Her makeup was impeccable. Vanessa’s posture and movements were those
associated with the traditional ideas of Mexican femininity: delicacy,
gentleness, empathy, sensitivity, and European-like prettiness. Vanessa’s
stylized movements even resembled those of her favourite artist, María Felix[8].
During the
interview, Vanessa recalled how, at the early age of eleven, she began to adopt
her mother’s role, for example, by cooking for all her siblings when her mother
needed to be at the hospital caring for an ill family member. She mentioned
how, through the years, she slowly started taking on her mother’s role within
the family, of guardianship. Vanessa also told me how her own role in the
family resembled that of her mother, such as
bringing her adult siblings (two brothers and three sisters) together
either daily and/or weekly. And while during the interview Vanessa told me that
she identified more with her sisters, she also mentioned having a good and
respectful relationship with her brothers since by then, she was for them, as
her mother still was, the “pillar” of the family. Additionally, Vanessa
mentioned how her female performances represented labour for her relatives.
More precisely, she told me about the expectations that her widowed mother and
five siblings had of her as the presumed person responsible for the maintenance
of their mother’s household, as well as the person in charge of the domestic
activities attached to this home.

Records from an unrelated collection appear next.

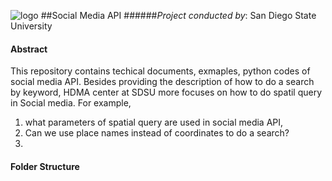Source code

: ![logo](http://humandynamics.sdsu.edu/images/HDMA_Logo.png)
##Social Media API
######*Project conducted by*: San Diego State University

#### Abstract
This repository contains techical documents, exmaples, python codes of social media API. Besides providing the description of how to do a search by keyword, HDMA center at SDSU more focuses on how to do spatil query in Social media. For example, 
1) what parameters of spatial query are used in social media API,
2) Can we use place names instead of coordinates to do a search?
3) 


#### Folder Structure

Besides, relatives expected Vanessa to care
for the family’s most vulnerable, such as children, the sick, and the elderly.

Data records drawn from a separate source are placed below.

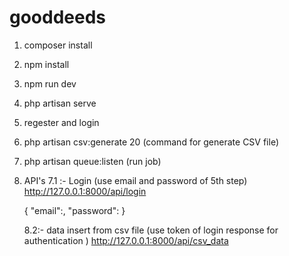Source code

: # gooddeeds

1. composer install
2. npm install
3. npm run dev
4. php artisan serve 
5. regester and login 
6. php artisan csv:generate 20 (command for generate CSV file)
7. php artisan queue:listen (run job)
8. API's 
  7.1 :- Login (use email and password of 5th step)
  http://127.0.0.1:8000/api/login 

    {
        "email":,
        "password":
    }

    8.2:- data insert from csv file (use token of login response for authentication )
    http://127.0.0.1:8000/api/csv_data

Most importantly, her siblings assumed that Vanessa, as perceived by them as
someone who transgressed the gender norms, would stay home and care for her own
mother, since she was not expected to leave the mother’s household to get
married. In other words, family members perceived Vanessa’s gender
transgression as an element that made her unsuitable for marriage and, in turn,
a likely caregiver for her mother.
While
many “vestidas,” like Vanessa, preferred to use women’s clothing, makeup, and
jewelry accessories daily, during my fieldwork, I met other “vestidas” who
chose to cross-dress only for special occasions. The term vestida was
thus also claimed by male-born individuals who lived their lives as men but
cross-dressed as women often or sporadically. The term “vestida,” then, was
even claimed by those who followed more masculine scripts (through clothing,
body postures and behaviours) daily and cross-dressed frequently or sporadically,
as well as by those who regularly adopted gracious and girly body movements –such
as constantly gesturing with their hands while talking, waving their hands, and
nodding their head in greeting, and moving their hips when walking. In order to
address this fusion between gender and sexuality, I will refer to a brief
historical context on Gregory Mitchell’s (2015) work in Latin America. Drawing
on the investigation of James Green (1999), Mitchell indicates that by the late
nineteenth century, when the medical system began to divide men who have sex
with other men into the categories of activos and pasivos,[9]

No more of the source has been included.